The Illinois House on Tuesday approved plans to build Tenaska’s $3.5 billion proposed integrated gasification combined cycle (IGCC) plant with carbon capture and storage (CCS) in Taylorville, Ill. The state Senate is expected to vote on the 602-MW plant later today.
The bill authorizing the new plant had fallen short two votes earlier on Tuesday, and minority legislators expressed concerns about the high costs associated with power produced by IGCC plants. But with a call for another vote, the bill received more than enough votes to pass, the State Journal Register reported.
The Illinois Legislature is involved in the plant’s approval process because ratepayers would pay for the plant even though Illinois is a deregulated state, Reuters reported. As part of the legislation approved on Tuesday, Illinois utilities Commonwealth Edison and Ameren will have to buy power from the IGCC plant.
The Legislature in 2008 passed the Illinois Clean Coal Portfolio Standard, requiring power suppliers to purchase 5% of their electricity from coal-fueled plants that capture at least half of the carbon dioxide. The law capped the rate impact from the Taylorville project at 2% for residential customers.

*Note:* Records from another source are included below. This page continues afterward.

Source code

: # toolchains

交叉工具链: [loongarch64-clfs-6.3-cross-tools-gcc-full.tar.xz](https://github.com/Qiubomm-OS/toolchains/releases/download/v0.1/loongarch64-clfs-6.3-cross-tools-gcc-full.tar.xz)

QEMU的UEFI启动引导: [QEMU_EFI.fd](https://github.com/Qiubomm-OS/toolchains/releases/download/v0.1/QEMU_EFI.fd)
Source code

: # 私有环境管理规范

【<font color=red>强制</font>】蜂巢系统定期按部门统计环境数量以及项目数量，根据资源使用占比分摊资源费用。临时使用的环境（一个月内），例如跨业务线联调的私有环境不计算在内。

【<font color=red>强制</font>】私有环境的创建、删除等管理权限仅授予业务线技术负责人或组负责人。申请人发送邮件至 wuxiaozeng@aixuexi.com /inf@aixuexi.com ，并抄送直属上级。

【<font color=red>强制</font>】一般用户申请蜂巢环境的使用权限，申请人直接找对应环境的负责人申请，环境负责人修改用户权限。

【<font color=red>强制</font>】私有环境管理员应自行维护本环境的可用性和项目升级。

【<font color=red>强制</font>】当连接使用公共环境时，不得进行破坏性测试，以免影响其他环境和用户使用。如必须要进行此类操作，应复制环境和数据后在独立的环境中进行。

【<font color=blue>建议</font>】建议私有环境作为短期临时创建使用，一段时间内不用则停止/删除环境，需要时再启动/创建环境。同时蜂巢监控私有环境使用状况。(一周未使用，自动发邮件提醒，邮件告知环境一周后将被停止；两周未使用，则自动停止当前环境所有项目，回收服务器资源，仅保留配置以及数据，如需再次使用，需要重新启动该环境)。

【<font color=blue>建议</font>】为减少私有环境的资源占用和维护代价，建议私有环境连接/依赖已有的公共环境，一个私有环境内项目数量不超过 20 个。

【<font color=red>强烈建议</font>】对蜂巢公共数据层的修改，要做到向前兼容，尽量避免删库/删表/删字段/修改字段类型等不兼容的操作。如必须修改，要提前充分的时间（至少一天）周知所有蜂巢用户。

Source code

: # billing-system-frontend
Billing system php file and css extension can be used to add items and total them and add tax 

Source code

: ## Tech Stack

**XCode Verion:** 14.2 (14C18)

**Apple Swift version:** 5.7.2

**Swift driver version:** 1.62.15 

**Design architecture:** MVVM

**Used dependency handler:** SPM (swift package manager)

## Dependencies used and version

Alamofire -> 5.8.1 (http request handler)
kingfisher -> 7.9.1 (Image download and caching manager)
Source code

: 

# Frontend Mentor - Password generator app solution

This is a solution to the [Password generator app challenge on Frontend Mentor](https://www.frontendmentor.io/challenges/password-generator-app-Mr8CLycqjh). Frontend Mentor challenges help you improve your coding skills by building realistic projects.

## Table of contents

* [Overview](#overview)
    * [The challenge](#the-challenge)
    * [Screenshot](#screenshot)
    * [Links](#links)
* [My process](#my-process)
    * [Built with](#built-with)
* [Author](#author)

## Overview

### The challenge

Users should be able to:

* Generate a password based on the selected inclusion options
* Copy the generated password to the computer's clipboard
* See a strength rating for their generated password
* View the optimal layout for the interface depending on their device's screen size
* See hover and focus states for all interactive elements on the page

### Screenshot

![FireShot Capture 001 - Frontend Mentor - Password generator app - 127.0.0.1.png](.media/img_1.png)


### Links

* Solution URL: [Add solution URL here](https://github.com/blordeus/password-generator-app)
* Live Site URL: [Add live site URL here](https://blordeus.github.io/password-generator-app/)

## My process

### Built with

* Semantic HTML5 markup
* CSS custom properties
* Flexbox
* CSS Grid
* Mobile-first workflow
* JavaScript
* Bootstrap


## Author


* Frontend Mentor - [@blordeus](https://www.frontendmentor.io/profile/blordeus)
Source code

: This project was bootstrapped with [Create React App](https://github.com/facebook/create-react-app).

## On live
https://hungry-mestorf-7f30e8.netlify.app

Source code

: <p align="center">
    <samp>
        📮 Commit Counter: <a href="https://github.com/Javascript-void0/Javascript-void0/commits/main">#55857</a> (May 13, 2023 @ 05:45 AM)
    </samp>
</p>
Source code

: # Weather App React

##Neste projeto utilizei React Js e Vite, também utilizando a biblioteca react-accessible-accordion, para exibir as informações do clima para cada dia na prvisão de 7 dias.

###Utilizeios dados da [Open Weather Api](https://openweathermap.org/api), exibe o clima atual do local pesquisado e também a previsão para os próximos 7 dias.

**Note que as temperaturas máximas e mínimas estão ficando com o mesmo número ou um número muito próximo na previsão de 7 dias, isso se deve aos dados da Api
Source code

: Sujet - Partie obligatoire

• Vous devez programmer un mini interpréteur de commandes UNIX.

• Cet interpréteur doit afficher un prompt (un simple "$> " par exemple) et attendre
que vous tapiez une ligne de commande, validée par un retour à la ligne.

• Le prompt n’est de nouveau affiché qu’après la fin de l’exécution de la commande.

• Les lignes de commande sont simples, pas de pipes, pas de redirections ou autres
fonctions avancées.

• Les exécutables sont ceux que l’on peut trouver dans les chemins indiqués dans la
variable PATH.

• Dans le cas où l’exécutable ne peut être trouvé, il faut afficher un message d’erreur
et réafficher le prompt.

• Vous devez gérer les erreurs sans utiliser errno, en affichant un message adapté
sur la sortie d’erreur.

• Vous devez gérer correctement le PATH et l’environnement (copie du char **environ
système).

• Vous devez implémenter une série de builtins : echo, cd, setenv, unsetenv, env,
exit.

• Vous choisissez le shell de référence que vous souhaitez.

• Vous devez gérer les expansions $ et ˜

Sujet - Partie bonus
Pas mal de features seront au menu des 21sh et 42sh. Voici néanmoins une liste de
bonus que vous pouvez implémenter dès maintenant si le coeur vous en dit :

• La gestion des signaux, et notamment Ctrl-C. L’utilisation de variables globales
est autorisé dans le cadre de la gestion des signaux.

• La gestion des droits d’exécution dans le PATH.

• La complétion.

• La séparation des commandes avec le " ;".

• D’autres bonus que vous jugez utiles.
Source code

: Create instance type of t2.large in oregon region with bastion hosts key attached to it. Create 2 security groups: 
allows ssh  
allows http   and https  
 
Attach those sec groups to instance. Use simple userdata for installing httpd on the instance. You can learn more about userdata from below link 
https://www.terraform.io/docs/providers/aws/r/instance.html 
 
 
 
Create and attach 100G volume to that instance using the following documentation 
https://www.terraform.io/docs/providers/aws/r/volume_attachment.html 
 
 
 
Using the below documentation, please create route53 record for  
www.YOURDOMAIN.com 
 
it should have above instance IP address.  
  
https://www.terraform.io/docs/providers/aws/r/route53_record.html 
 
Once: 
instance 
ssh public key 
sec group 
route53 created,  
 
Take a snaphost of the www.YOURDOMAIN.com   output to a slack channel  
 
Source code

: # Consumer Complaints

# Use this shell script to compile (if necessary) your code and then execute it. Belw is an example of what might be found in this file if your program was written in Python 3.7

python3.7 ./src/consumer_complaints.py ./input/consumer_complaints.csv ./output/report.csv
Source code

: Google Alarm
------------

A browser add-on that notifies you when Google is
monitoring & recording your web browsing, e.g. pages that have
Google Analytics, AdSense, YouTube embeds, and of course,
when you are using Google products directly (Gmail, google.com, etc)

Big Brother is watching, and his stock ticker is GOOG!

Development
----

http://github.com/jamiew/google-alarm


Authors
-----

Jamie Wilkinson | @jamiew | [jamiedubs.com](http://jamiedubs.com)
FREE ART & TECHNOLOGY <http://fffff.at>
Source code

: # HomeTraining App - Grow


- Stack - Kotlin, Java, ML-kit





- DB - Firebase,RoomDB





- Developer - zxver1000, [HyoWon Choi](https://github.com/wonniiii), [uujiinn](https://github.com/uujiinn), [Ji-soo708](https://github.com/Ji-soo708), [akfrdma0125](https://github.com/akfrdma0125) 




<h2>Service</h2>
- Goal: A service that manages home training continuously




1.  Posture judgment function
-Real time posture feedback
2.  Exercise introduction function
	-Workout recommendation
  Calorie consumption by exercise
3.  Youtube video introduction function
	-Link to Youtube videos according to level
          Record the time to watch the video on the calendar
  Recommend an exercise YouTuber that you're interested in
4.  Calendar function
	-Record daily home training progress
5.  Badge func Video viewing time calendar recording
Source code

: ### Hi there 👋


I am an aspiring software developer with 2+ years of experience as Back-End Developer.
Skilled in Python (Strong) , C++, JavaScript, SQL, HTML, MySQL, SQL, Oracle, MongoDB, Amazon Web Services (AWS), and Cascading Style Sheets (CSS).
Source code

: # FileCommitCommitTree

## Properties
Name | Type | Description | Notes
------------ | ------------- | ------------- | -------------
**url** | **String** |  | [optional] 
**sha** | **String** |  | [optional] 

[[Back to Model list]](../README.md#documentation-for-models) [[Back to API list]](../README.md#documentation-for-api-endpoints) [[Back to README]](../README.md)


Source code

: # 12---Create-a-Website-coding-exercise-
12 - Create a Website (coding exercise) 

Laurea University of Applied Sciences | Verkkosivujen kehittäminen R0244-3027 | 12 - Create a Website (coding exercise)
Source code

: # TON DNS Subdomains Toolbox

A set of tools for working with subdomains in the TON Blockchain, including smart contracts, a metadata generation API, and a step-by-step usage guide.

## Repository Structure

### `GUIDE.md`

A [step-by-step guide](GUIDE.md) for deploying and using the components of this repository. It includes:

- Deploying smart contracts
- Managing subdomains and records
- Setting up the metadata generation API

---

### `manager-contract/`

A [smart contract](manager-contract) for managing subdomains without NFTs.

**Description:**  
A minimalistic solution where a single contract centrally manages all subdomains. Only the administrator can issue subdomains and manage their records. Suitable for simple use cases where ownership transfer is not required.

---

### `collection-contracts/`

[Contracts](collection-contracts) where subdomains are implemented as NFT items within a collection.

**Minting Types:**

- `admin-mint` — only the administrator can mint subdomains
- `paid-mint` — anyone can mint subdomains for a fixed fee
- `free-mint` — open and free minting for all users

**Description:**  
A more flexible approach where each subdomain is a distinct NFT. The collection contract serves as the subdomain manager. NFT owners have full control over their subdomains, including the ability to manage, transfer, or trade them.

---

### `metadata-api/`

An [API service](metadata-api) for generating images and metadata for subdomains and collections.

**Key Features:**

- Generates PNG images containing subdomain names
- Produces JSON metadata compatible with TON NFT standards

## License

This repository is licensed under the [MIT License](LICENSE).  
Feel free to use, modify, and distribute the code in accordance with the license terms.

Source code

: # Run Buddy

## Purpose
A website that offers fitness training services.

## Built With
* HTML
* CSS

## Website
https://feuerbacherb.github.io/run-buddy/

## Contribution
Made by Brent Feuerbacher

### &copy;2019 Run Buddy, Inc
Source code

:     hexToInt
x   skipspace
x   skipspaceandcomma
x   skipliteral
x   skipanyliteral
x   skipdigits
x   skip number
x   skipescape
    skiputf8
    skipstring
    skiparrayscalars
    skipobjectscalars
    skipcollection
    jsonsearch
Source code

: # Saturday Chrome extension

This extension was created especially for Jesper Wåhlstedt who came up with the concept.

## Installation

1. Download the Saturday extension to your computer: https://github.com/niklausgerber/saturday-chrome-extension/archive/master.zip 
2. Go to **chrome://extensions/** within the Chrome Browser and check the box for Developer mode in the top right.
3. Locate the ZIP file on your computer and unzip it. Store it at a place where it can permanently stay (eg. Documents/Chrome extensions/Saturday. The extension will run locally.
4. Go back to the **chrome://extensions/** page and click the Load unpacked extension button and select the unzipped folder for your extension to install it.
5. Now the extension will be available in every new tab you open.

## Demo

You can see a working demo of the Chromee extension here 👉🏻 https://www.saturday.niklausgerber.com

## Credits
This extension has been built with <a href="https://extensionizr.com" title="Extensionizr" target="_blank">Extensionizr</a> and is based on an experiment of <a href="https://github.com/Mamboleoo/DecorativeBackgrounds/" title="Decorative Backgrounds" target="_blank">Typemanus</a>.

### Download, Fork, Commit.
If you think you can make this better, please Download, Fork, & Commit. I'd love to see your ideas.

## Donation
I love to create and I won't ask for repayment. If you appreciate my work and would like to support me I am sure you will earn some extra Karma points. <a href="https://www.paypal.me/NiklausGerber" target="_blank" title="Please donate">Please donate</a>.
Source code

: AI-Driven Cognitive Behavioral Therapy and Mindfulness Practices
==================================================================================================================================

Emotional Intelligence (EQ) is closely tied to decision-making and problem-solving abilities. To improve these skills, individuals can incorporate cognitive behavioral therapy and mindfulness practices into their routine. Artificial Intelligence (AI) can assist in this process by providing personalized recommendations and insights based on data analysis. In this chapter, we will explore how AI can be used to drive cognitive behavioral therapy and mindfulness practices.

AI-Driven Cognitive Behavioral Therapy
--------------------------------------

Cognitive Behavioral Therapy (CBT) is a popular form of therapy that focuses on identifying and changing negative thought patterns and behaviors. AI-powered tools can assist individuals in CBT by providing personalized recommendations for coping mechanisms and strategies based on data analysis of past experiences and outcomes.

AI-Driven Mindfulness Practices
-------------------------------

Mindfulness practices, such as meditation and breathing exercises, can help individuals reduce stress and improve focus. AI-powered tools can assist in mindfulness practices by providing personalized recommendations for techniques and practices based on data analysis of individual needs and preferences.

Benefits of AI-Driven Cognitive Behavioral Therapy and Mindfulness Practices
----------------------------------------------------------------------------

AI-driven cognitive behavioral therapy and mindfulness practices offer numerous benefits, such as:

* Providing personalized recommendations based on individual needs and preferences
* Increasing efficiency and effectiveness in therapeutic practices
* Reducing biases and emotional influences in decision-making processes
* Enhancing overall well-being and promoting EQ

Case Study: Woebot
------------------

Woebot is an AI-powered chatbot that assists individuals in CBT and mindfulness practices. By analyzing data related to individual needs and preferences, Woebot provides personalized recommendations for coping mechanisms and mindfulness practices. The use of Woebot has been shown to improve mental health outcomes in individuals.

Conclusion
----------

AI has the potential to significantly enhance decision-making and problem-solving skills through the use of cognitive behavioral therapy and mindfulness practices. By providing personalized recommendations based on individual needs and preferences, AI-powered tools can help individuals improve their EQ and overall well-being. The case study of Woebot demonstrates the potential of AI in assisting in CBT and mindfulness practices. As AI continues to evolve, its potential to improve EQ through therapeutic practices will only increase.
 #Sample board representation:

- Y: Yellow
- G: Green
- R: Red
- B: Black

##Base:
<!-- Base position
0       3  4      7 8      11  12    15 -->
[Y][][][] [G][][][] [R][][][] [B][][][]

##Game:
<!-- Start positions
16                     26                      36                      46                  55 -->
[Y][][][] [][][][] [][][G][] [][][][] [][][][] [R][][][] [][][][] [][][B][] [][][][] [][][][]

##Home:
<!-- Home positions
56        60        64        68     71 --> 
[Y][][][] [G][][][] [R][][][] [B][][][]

Tuesday’s approval came despite the Illinois Commerce Commission’s (ICC’s) finding that the plant would prove too costly “with uncertain future benefits.” In September, the ICC reported that the cost associated with power generated by the Taylorville project was “substantially higher” than that associated with other types of generation facilities. “The [Taylorville Energy Center’s] expected base case electricity cost of $212.73 per MWh (or over 21 cents per kWh) would cost significantly more than wind ($88.80 to $121.97), nuclear ($101.45 to $128.03), traditional coal ($141.08 to $153.03), or combined cycle combustion turbine ($154.05 to $160.78) facilities,” the report said.
The project’s developers have already secured a federal $417 million tax credit from stimulus funds and a $2.58 billion federal loan guarantee to help finance the project. The legislation is still critical, Tenaska says.